Здесь мне хотелось бы вернуться на мгновение к Готтфриду Бенну и его неизвестной, темной психической материи, не то спруту, не то ангелу, с которым автор борется. Я считаю, что три разных рода поэзии, которым соответствуют мои три голоса, создаются тремя различными способами. В том, где громче звучит первый голос поэта, обращенный к нему самому, "психическая материя" творит свою собственную форму, которая в большей или меньшей степени станет формой данного произведения и никакого другого. Конечно, неверно было бы сказать, что именно материя творит или навязывает свою собственную форму: на самом деле происходит одновременное развитие формы и материи; ибо форма воздействует на материю на каждой стадии, и возможно, материя лишь твердит: "не то! не то!" при каждой неудачной попытке организовать ее в какую-то форму. В поэзии же второго и третьего голоса форма отчасти дана заранее, и как бы она ни трансформировалась прежде, чем произведение будет закончено, она с самого начала отражена в плане или сценарии Если я желаю рассказать что-то, я должен примерно представлять себе сюжет моего повествования; если в нем будет сатира или мораль или обличение, это уже известно и я с этим согласен, и это существует не только для меня, но и для других. Если я собираюсь писать пьесу, я начинаю с того, что выбираю определенную эмоциональную ситуацию, из которой появятся характеры и сюжет, и я могу сделать простой набросок заранее, в прозе, хотя по мере написания пьесы, этот первоначальный план часто сильно изменяется в соответствии с разработкой характеров. Вероятно, конечно, что вначале грубая неизвестная психическая материя оказывает давление на поэта и направляет его на выбор той или иной ситуации; и что с другой стороны, однажды выбранное направление, в котором автор решит работать, приведет его к другой психической материи; и тогда возникнут поэтические строки, происходящие не из первичного источника, а из вторичного подсознательного импульса. Важно только, чтобы в конце концов голоса зазвучали согласно, и я уже говорил, что по-моему, вряд ли вообще существует истинная поэзия, в которой можно услышать только один голос.

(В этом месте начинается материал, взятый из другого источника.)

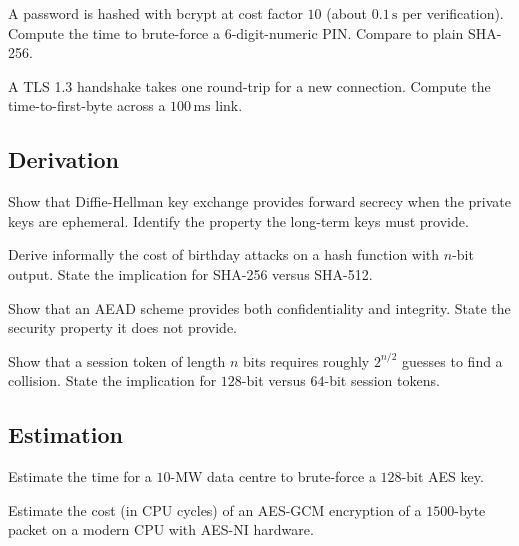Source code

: \begin{exercise}
A password is hashed with bcrypt at cost factor $10$ (about $0.1\,\si{\second}$ per verification). Compute the time to brute-force a 6-digit-numeric PIN. Compare to plain SHA-256.
\end{exercise}

\begin{exercise}
A TLS 1.3 handshake takes one round-trip for a new connection. Compute the time-to-first-byte across a $100\,\si{\milli\second}$ link.
\end{exercise}

\subsection*{Derivation}

\begin{exercise}
Show that Diffie-Hellman key exchange provides forward secrecy when the private keys are ephemeral. Identify the property the long-term keys must provide.
\end{exercise}

\begin{exercise}
Derive informally the cost of birthday attacks on a hash function with $n$-bit output. State the implication for SHA-256 versus SHA-512.
\end{exercise}

\begin{exercise}
Show that an AEAD scheme provides both confidentiality and integrity. State the security property it does not provide.
\end{exercise}

\begin{exercise}
Show that a session token of length $n$ bits requires roughly $2^{n/2}$ guesses to find a collision. State the implication for $128$-bit versus $64$-bit session tokens.
\end{exercise}

\subsection*{Estimation}

\begin{exercise}
Estimate the time for a $10$-MW data centre to brute-force a $128$-bit AES key.
\end{exercise}

\begin{exercise}
Estimate the cost (in CPU cycles) of an AES-GCM encryption of a $1500$-byte packet on a modern CPU with AES-NI hardware.
\end{exercise}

Читатель уже давно, наверное, недоумевает, к чему я веду весь этот разговор. Или это просто чрезвычайно запутанный клубок бесполезных вымыслов. Но я пытался убедить не только себя, как вы могли бы подумать, а любителя поэзии. Я надеюсь, что любителю поэзии интересно будет проверить мои утверждения самому, обратившись к стихам/Слышите ли вы эти голоса в тех произведениях, которые читаете сами, или декламирует кто-то, или в стихотворных пьесах, которые вы смотрите в театре? Если вам кажется, что поэт пишет непонятно, что ему все равно, понимаете ли вы его, или что он творит только для узкого круга посвященных, к которому вы не принадлежите, — помните: возможно, он пытается сказать то, что нельзя выразить никаким другим способом, и потому вам стоит обучиться этому языку. Если поэт, на ваш взгляд, слишком увлекается риторикой и говорит с вами, ка^сс трибуны большого собрания, постарайтесь услышать его собственный голос, обращенный не к вам, который поэт лишь позволяет вам подслушать, — а вдруг это Драйден, или Поуп, или Байрон. Если же вы смотрите пьесу в стихах, сначала просто отнеситесь к ней как к зрелищу, где каждый характер говорит своим голосом в меру возможностей, которыми наделил его автор. Вероятно, если это великая пьеса, и вы не перестараетесь, вам удастся различить и другие голоса. Ибо произведение великого поэта-драматурга Шекспира, например, — это целый мир. Каждый герой говорит своим голосом, но ни один другой поэт не нашел бы таких слов для своего персонажа. Если вы хотите услышать голос самого Шекспира, вы найдете его только в характерах, которые он создал, ибо они все имеют одну общую черту: их мог создать только Шекспир. Мир великого поэта-драматурга — это мир, в котором создатель присутствует повсюду, но всегда скрыт от глаз.